18  Introduction to testing code for data science

Learning Objectives

  1. Fully specify a function and write comprehensive tests against the specification.
  2. Reproducibly generate test data (e.g., data frames, models, plots).
  3. Discuss the observability of unit outputs in data science (e.g., plot objects), and how this should be taken into account when designing software.
  4. Explain why test-driven development (TDD) affords testability
  5. Use exceptions when writing code.
  6. Test if a function is throwing an exception when it should, and that is does not do so when it shouldn’t.
  7. Evaluate test suite quality.

How do we ensure our code works as expected? That the code outputs are what we expect, and our code handles user errors in expected ways. We test it! Tests help to increase the robustness and trustworthiness of your code. In this chapter we will introduce formal software testing concepts and practices that are applicable to data science.
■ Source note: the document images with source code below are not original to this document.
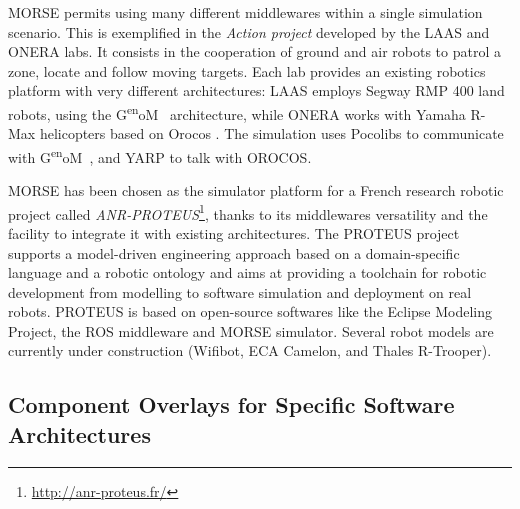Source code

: \documentclass{llncs}
\def\genom{G\textsuperscript{en}oM~}
\newcommand{\serge}[1]{\nb{Serge}{blue}{#1}}
\begin{document}
MORSE permits using many different middlewares within a single simulation
scenario. This is exemplified in the \emph{Action project} \cite{6106782}
developed by the LAAS and ONERA labs.
It consists in the cooperation of ground and air robots to patrol a zone,
locate and follow moving targets.
Each lab provides an existing robotics platform with very different
architectures: LAAS employs Segway RMP 400 land robots, using the \genom
\cite{MALLET-2011-599677} architecture, while ONERA works with Yamaha R-Max
helicopters based on Orocos \cite{orocos2003}. The simulation uses Pocolibs to
communicate with \genom, and YARP to talk with OROCOS.

MORSE has been chosen as the simulator platform for a French research
robotic project called
\emph{ANR-PROTEUS}\footnote{\url{http://anr-proteus.fr/}}, thanks to
its middlewares versatility and the facility to integrate it with
existing architectures.
The PROTEUS project supports a model-driven engineering approach based on a
domain-specific language and a robotic ontology\cite{Dhouib:2011zr} and aims at
providing a toolchain for robotic development from modelling to software
simulation and deployment on real robots. PROTEUS is based on open-source
softwares like the Eclipse Modeling Project, the ROS middleware and MORSE
simulator. Several robot models are currently under construction (Wifibot,
ECA Camelon, and Thales R-Trooper).


\subsection{Component Overlays for Specific Software Architectures}
\label{section:overlays}

\end{document}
The first concept we will consider is testability. Testability is defined as the degree to which a system or component facilitates the establishment of test objectives and the execution of tests to determine whether those objectives have been achieved. In order to be successful, a test needs to be able to execute the code you wish to test, in a way that can trigger a defect that will propagate an incorrect result to a program point where it can be checked against the expected behaviour. From this, we can derive four high-level properties required for effective test writing and execution. These are controllability, observability, isolateablilty, and automatability.

  • controllability: the code under test needs to be able to be programmatically controlled
  • observability: the outcome of the code under test needs to be able to be verified
  • isolateablilty: the code under test needs to be able to be validated on its own
  • automatability: the tests should be able to be executed automatically

Source: CPSC 310 & CPSC 410 class notes from Reid Holmes, UBC]
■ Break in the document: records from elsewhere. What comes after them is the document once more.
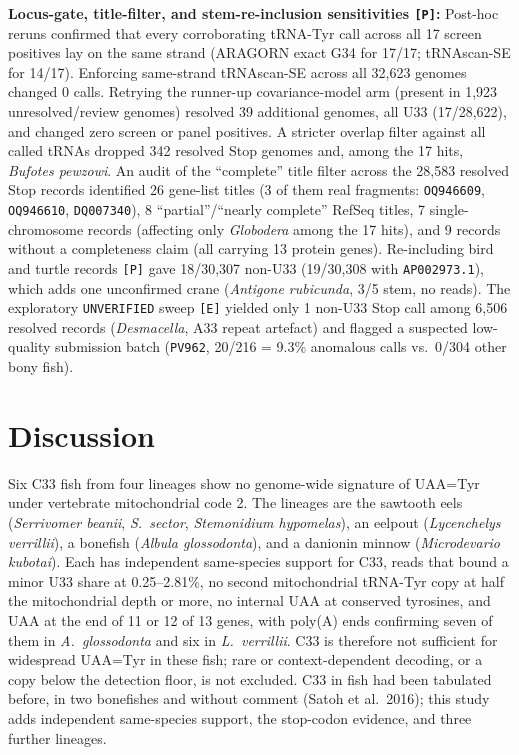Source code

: \documentclass[11pt, a4paper]{article}
\begin{document}
\textbf{Locus-gate, title-filter, and stem-re-inclusion sensitivities \texttt{[P]}:} Post-hoc reruns confirmed that every corroborating tRNA-Tyr call across all 17 screen positives lay on the same strand (ARAGORN exact G34 for 17/17; tRNAscan-SE for 14/17). Enforcing same-strand tRNAscan-SE across all 32,623 genomes changed 0 calls. Retrying the runner-up covariance-model arm (present in 1,923 unresolved/review genomes) resolved 39 additional genomes, all U33 (17/28,622), and changed zero screen or panel positives. A stricter overlap filter against all called tRNAs dropped 342 resolved Stop genomes and, among the 17 hits, \textit{Bufotes pewzowi}. An audit of the ``complete'' title filter across the 28,583 resolved Stop records identified 26 gene-list titles (3 of them real fragments: \texttt{OQ946609}, \texttt{OQ946610}, \texttt{DQ007340}), 8 ``partial''/``nearly complete'' RefSeq titles, 7 single-chromosome records (affecting only \textit{Globodera} among the 17 hits), and 9 records without a completeness claim (all carrying 13 protein genes). Re-including bird and turtle  records \texttt{[P]} gave 18/30,307 non-U33 (19/30,308 with \texttt{AP002973.1}), which adds one unconfirmed crane (\textit{Antigone rubicunda}, 3/5 stem, no reads). The exploratory \texttt{UNVERIFIED} sweep \texttt{[E]} yielded only 1 non-U33 Stop call among 6,506 resolved records (\textit{Desmacella}, A33 repeat artefact) and flagged a suspected low-quality submission batch (\texttt{PV962}, 20/216 = 9.3\% anomalous calls vs.\ 0/304 other bony fish).

\section{Discussion}
Six C33 fish from four lineages show no genome-wide signature of UAA=Tyr under vertebrate mitochondrial code 2. The lineages are the sawtooth eels (\textit{Serrivomer beanii}, \textit{S.\ sector}, \textit{Stemonidium hypomelas}), an eelpout (\textit{Lycenchelys verrillii}), a bonefish (\textit{Albula glossodonta}), and a danionin minnow (\textit{Microdevario kubotai}). Each has independent same-species support for C33, reads that bound a minor U33 share at 0.25--2.81\%, no second mitochondrial tRNA-Tyr copy at half the mitochondrial depth or more, no internal UAA at conserved tyrosines, and UAA at the end of 11 or 12 of 13 genes, with poly(A) ends confirming seven of them in \textit{A.\ glossodonta} and six in \textit{L.\ verrillii}. C33 is therefore not sufficient for widespread UAA=Tyr in these fish; rare or context-dependent decoding, or a copy below the detection floor, is not excluded. C33 in fish had been tabulated before, in two bonefishes and without comment (Satoh et al.\ 2016); this study adds independent same-species support, the stop-codon evidence, and three further lineages. 
\end{document}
Functions are individual units of code that perform a specific task. They are useful for increasing code modularity - this helps with reusability and readability. Functions also are critical in ensuring our code is testable by facilitating that our code has the four high-level properties required for effective test writing and execution introduced above. Functions allow our code to be controlled and automated (we can execute it by calling the function) and if we write our functions using best practices (e.g., functions do just one and they typically return an object) then our code is also isolateable and observable.

When should you write a function? Is it just when you start re-writing code for the second or third time? No, actually most code you write should be a function, as that helps with testability. You can even write your tests before you write your function, you just have to have planned what function inputs and outputs to expect. Writing your tests before implementing your function can even improve your productivity (Erdogmus, Morisio, and Torchiano 2005)! In software engineering, writting your tests before your functions is called “Test Driven Development” (Becker 2002).
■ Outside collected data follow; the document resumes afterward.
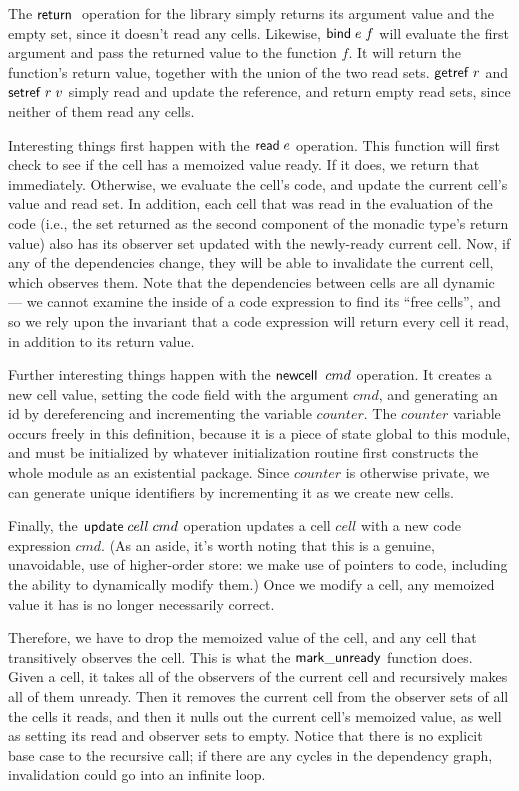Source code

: The $\mathsf{return}\;$ operation for the library simply returns its argument
value and the empty set, since it doesn't read any cells. Likewise,
$\mathsf{bind}\; e\;f$ will evaluate the first argument and pass the returned
value to the function $f$. It will return the function's return value,
together with the union of the two read sets. $\mathsf{getref}\; r$ and $\mathsf{setref}\; r\;v$
simply read and update the reference, and return empty read sets, since
neither of them read any cells. 

Interesting things first happen with the $\mathsf{read}\; e$ operation. This
function will first check to see if the cell has a memoized value
ready. If it does, we return that immediately. Otherwise, we evaluate
the cell's code, and update the current cell's value and read set. In
addition, each cell that was read in the evaluation of the code (i.e.,
the set returned as the second component of the monadic type's return
value) also has its observer set updated with the newly-ready current
cell. Now, if any of the dependencies change, they will be able to
invalidate the current cell, which observes them. Note that the
dependencies between cells are all dynamic --- we cannot examine the
inside of a code expression to find its ``free cells'', and so we rely
upon the invariant that a code expression will return every cell it
read, in addition to its return value.

Further interesting things happen with the $\mathsf{newcell}\;\;cmd$
operation.  It creates a new cell value, setting the code field with
the argument $cmd$, and generating an id by dereferencing and
incrementing the variable $counter$. The $counter$ variable occurs
freely in this definition, because it is a piece of state global to
this module, and must be initialized by whatever initialization
routine first constructs the whole module as an existential package.
Since $counter$ is otherwise private, we can generate unique
identifiers by incrementing it as we create new cells. 

Finally, the $\mathsf{update}\;cell\;cmd$ operation updates a cell
$cell$ with a new code expression $cmd$. (As an aside, it's worth
noting that this is a genuine, unavoidable, use of higher-order store:
we make use of pointers to code, including the ability to dynamically
modify them.) Once we modify a cell, any memoized value it has is no
longer necessarily correct.

Therefore, we have to drop the memoized value of the cell, and any
cell that transitively observes the cell. This is what the
$\mathsf{mark\_unready}$ function does. Given a cell, it takes all of the
observers of the current cell and recursively makes all of
them unready. Then it removes the current cell from the observer sets of
all the cells it reads, and then it nulls out the current cell's
memoized value, as well as setting its read and observer sets to
empty. Notice that there is no explicit base case to the recursive
call; if there are any cycles in the dependency graph, invalidation
could go into an infinite loop.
What kinds of tests do we write for our functions? I like to think about three broad categories of tests, and then write 2-3 tests for each (or more if the function is complex):

  1. Simple expected use cases
  2. Edge cases (unexpected, or rare use cases)
  3. Abnormal, error or adversarial use cases.

We will walk through some specific examples of each of these later in this chapter.

How many tests do we write? There is no concrete answer to this question. It is finding the right balance between having enough test cases that you cover a variety of the possible uses cases of your function, ensuring that the correct behaviour occurs in each of these, without spending too much time on writing tests. As with many functions, the possible ways a function could be used, and the many resultant outputs from it means that it is often impossible to test everything.

18.1 Workflow for writing functions and tests for data science

How should we get started writing functions and tests for data science? There are many ways one could proceed, however some paths will be more efficient and less error-prone, and more robust than others. Borrowing from software development best practices, one recommended workflow is shown below:

  1. Write the function specifications and documentation - but do not implement the function. This means that you will have an empty function, that specifies and documents what the name of the function is, what arguments it takes, and what it returns.

  2. Plan the test cases and document them. Your tests should assess whether the function works as expected when given correct inputs, as well as that it behaves as expected when given incorrect inputs (e.g., throws an error when the wrong type is given for an argument). For the cases of correct inputs, you will want to test the top, middle and bottom range of these, as well as all possible combinations of argument inputs possible. Also, the test data should be as simple and tractable as possible while still being able to assess your function.

  3. Create test data that is useful for assessing whether your function works as expected. In data science, you likely need to create both the data that you would provide as inputs to your function, as well as the data that you would expect your function to return.

  4. Write the tests to evaluate your function based on the planned test cases and test data.

  5. Implement the function by writing the needed code in the function body to pass the tests.

  6. Iterate between steps 2-5 to improve the test coverage and function.